◆ EXERCISE DIRECTIONS ◆
Your task is to print all of the data below exactly, with no pictures included.

---------- PROVIDED RECORDS

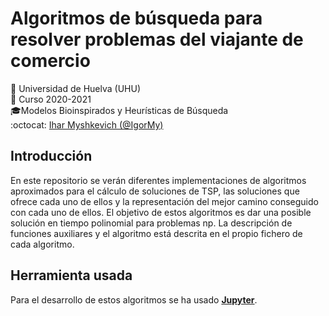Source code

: # Algoritmos de búsqueda para resolver problemas del viajante de comercio
:office: Universidad de Huelva (UHU)  
:calendar: Curso 2020-2021  
:mortar_board:Modelos Bioinspirados y Heurísticas de Búsqueda  
:octocat: [Ihar Myshkevich (@IgorMy)](https://github.com/IgorMy)  
## Introducción
En este repositorio se verán diferentes implementaciones de algoritmos aproximados para el cálculo de soluciones de TSP, las soluciones que ofrece cada uno de ellos y la representación del mejor camino conseguido con cada uno de ellos. El objetivo de estos algoritmos es dar una posible solución en tiempo polinomial para problemas np.
La descripción de funciones auxiliares y el algoritmo está descrita en el propio fichero de cada algoritmo.
## Herramienta usada
Para el desarrollo de estos algoritmos se ha usado [**Jupyter**](https://jupyter.org/).
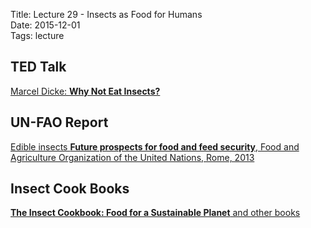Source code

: Title: Lecture 29 - Insects as Food for Humans  
Date: 2015-12-01  
Tags: lecture



## TED Talk

[Marcel Dicke: **Why Not Eat Insects?**](http://www.ted.com/talks/marcel_dicke_why_not_eat_insects#)

## UN-FAO Report
[Edible insects
**Future prospects for food and feed security**, Food and Agriculture Organization of the United Nations, Rome, 2013 ](http://www.fao.org/docrep/018/i3253e/i3253e00.htm)

## Insect Cook Books

[**The Insect Cookbook: Food for a Sustainable Planet** and other books](http://www.amazon.com/The-Insect-Cookbook-Sustainable-Perspectives-ebook/dp/B00I2G6SIC/ref=dp_kinw_strp_1)
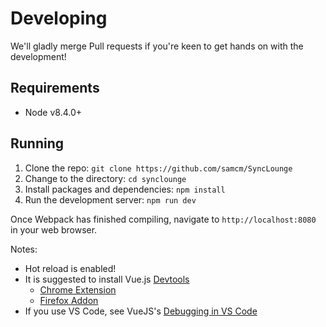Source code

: 
# Developing

We'll gladly merge Pull requests if you're keen to get hands on with the development!

## Requirements

* Node v8.4.0+

## Running

1. Clone the repo: `git clone https://github.com/samcm/SyncLounge`
1. Change to the directory: `cd synclounge`
1. Install packages and dependencies: `npm install`
1. Run the development server: `npm run dev`

Once Webpack has finished compiling, navigate to `http://localhost:8080` in your web browser.

Notes:

* Hot reload is enabled!
* It is suggested to install Vue.js [Devtools](https://vuejs.org/v2/cookbook/debugging-in-vscode.html#Vue-Devtools)
  * [Chrome Extension](https://chrome.google.com/webstore/detail/vuejs-devtools/nhdogjmejiglipccpnnnanhbledajbpd)
  * [Firefox Addon](https://addons.mozilla.org/en-US/firefox/addon/vue-js-devtools/)
* If you use VS Code, see VueJS's [Debugging in VS Code](https://vuejs.org/v2/cookbook/debugging-in-vscode.html)
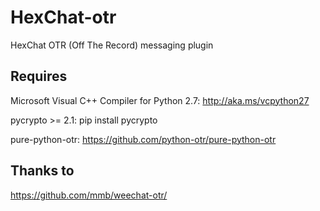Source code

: # HexChat-otr
HexChat OTR (Off The Record) messaging plugin

## Requires
Microsoft Visual C++ Compiler for Python 2.7: http://aka.ms/vcpython27

pycrypto >= 2.1: pip install pycrypto

pure-python-otr: https://github.com/python-otr/pure-python-otr


## Thanks to
https://github.com/mmb/weechat-otr/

--------------------

◆ EXERCISE ANSWER ◆
Source code

: # Algoritmos de búsqueda para resolver problemas del viajante de comercio
:office: Universidad de Huelva (UHU)  
:calendar: Curso 2020-2021  
:mortar_board:Modelos Bioinspirados y Heurísticas de Búsqueda  
:octocat: [Ihar Myshkevich (@IgorMy)](https://github.com/IgorMy)  
## Introducción
En este repositorio se verán diferentes implementaciones de algoritmos aproximados para el cálculo de soluciones de TSP, las soluciones que ofrece cada uno de ellos y la representación del mejor camino conseguido con cada uno de ellos. El objetivo de estos algoritmos es dar una posible solución en tiempo polinomial para problemas np.
La descripción de funciones auxiliares y el algoritmo está descrita en el propio fichero de cada algoritmo.
## Herramienta usada
Para el desarrollo de estos algoritmos se ha usado [**Jupyter**](https://jupyter.org/).
Source code

: Title: Lecture 29 - Insects as Food for Humans  
Date: 2015-12-01  
Tags: lecture



## TED Talk

[Marcel Dicke: **Why Not Eat Insects?**](http://www.ted.com/talks/marcel_dicke_why_not_eat_insects#)

## UN-FAO Report
[Edible insects
**Future prospects for food and feed security**, Food and Agriculture Organization of the United Nations, Rome, 2013 ](http://www.fao.org/docrep/018/i3253e/i3253e00.htm)

## Insect Cook Books

[**The Insect Cookbook: Food for a Sustainable Planet** and other books](http://www.amazon.com/The-Insect-Cookbook-Sustainable-Perspectives-ebook/dp/B00I2G6SIC/ref=dp_kinw_strp_1)
Source code

: 
# Developing

We'll gladly merge Pull requests if you're keen to get hands on with the development!

## Requirements

* Node v8.4.0+

## Running

1. Clone the repo: `git clone https://github.com/samcm/SyncLounge`
1. Change to the directory: `cd synclounge`
1. Install packages and dependencies: `npm install`
1. Run the development server: `npm run dev`

Once Webpack has finished compiling, navigate to `http://localhost:8080` in your web browser.

Notes:

* Hot reload is enabled!
* It is suggested to install Vue.js [Devtools](https://vuejs.org/v2/cookbook/debugging-in-vscode.html#Vue-Devtools)
  * [Chrome Extension](https://chrome.google.com/webstore/detail/vuejs-devtools/nhdogjmejiglipccpnnnanhbledajbpd)
  * [Firefox Addon](https://addons.mozilla.org/en-US/firefox/addon/vue-js-devtools/)
* If you use VS Code, see VueJS's [Debugging in VS Code](https://vuejs.org/v2/cookbook/debugging-in-vscode.html)
Source code

: # HexChat-otr
HexChat OTR (Off The Record) messaging plugin

## Requires
Microsoft Visual C++ Compiler for Python 2.7: http://aka.ms/vcpython27

pycrypto >= 2.1: pip install pycrypto

pure-python-otr: https://github.com/python-otr/pure-python-otr


## Thanks to
https://github.com/mmb/weechat-otr/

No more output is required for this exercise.